The key to understanding why these devises are so useful for a student (and we are all becoming lifelong students) is twofold. They offer ready access to information and can store vast amounts of information.
The age of record players, tape decks, CD players, end even printed books is nearly over. No new mechanical devices will take their place. Books, music, movies and other information can now be obtained from internet libraries and music and video stores, through the air over rapidly developing wireless networks. Even today, while I am standing in the school hallway, I can download an entire novel to my tiny PDA in less time than it takes me to write this paragraph. We see several examples of these technologies in use. The iPod is perhaps the most popular example of this marriage of access and storage. iTunes are downloaded at very reasonable prices and stored in the tiny iPod device. The equivalent of hundreds of music CDs can now be stored in the memory chips in these devices.
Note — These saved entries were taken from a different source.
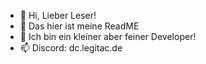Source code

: - 👋 Hi, Lieber Leser!
- 👀 Das hier ist meine ReadME
- 🌱 Ich bin ein kleiner aber feiner Developer!
- 📫 Discord: dc.legitac.de

<!---
LeTobu/LeTobu is a ✨ special ✨ repository because its `README.md` (this file) appears on your GitHub profile.
You can click the Preview link to take a look at your changes.
--->
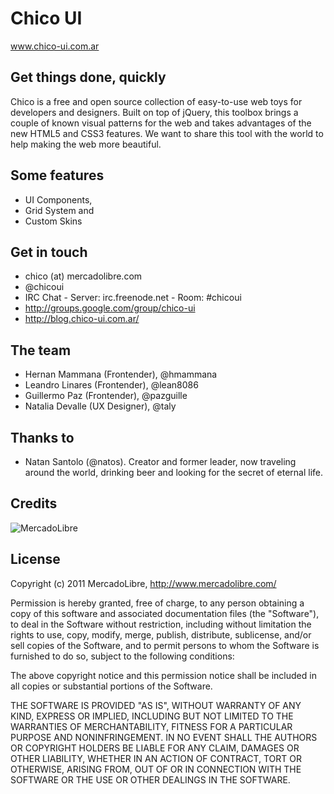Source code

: Chico UI
========

www.chico-ui.com.ar

Get things done, quickly
------------------------
Chico is a free and open source collection of easy-to-use web toys for developers and designers. Built on top of jQuery, this toolbox brings a couple of known visual patterns for the web and takes advantages of the new HTML5 and CSS3 features. We want to share this tool with the world to help making the web more beautiful.

Some features
-------------
- UI Components, 
- Grid System and
- Custom Skins  

Get in touch
------------
- chico (at) mercadolibre.com
- @chicoui
- IRC Chat - Server: irc.freenode.net - Room: #chicoui
- http://groups.google.com/group/chico-ui
- http://blog.chico-ui.com.ar/

The team
--------
- Hernan Mammana (Frontender), @hmammana
- Leandro Linares (Frontender), @lean8086
- Guillermo Paz (Frontender), @pazguille
- Natalia Devalle (UX Designer), @taly

Thanks to
---------
- Natan Santolo (@natos). Creator and former leader, now traveling around the world, drinking beer and looking for the secret of eternal life.

Credits
-------
![MercadoLibre](http://static.mlstatic.com/org-img/chico/img/logo-mercadolibre.png)

License
-------
Copyright (c) 2011 MercadoLibre, http://www.mercadolibre.com/ 

Permission is hereby granted, free of charge, to any person obtaining a copy
of this software and associated documentation files (the "Software"), to deal
in the Software without restriction, including without limitation the rights
to use, copy, modify, merge, publish, distribute, sublicense, and/or sell
copies of the Software, and to permit persons to whom the Software is
furnished to do so, subject to the following conditions:

The above copyright notice and this permission notice shall be included in
all copies or substantial portions of the Software.

THE SOFTWARE IS PROVIDED "AS IS", WITHOUT WARRANTY OF ANY KIND, EXPRESS OR
IMPLIED, INCLUDING BUT NOT LIMITED TO THE WARRANTIES OF MERCHANTABILITY,
FITNESS FOR A PARTICULAR PURPOSE AND NONINFRINGEMENT. IN NO EVENT SHALL THE
AUTHORS OR COPYRIGHT HOLDERS BE LIABLE FOR ANY CLAIM, DAMAGES OR OTHER
LIABILITY, WHETHER IN AN ACTION OF CONTRACT, TORT OR OTHERWISE, ARISING FROM,
OUT OF OR IN CONNECTION WITH THE SOFTWARE OR THE USE OR OTHER DEALINGS IN
THE SOFTWARE.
This information is stored on high density media such as tiny SD memory cards. The iPod can store hundreds of music albums. The iPAQ PDA can currently store 2GB of information in a tiny SD chip. The 250MB SD memory chip I carry in my pocket contains a small e-book library consisting of eight modern and classic novels and poetry, the complete English version of the Qur'an, the entire new and old testament of the Bible, a dictionary, two music CDs, slide shows of several of our recent trips to Africa, and a movie of our cruise to Tahiti last summer.
A favorite format for the student learner is the "tablet" laptop computer. The machine is smaller and lighter than the regular laptop. It features a screen that rotates and data can be hand written onto the machine. The laptop and the PDA can take handwritten text and efficiently convert it into a font, which can then be printed on a school printer over the WiFi wireless network. The tablet computer has the advantage of being a good productivity tool. PowerPoint presentations, Word documents and Excel spreadsheets are all easy to create on this machine and they hook readily to the classroom projector for project presentation. Another favorite is the Pocket PC computer. The HP iPAQ is an entire wireless computer which fits in a purse or shirt pocket.
If you are thinking of investing in one of these technologies for your student learner, be sure that the machine is "WiFi compatible." Bluetooth will not hook up to the existing 802.11b wireless network. The machine must be able to connect to 802.11b to be fully productive at Dhahren HS.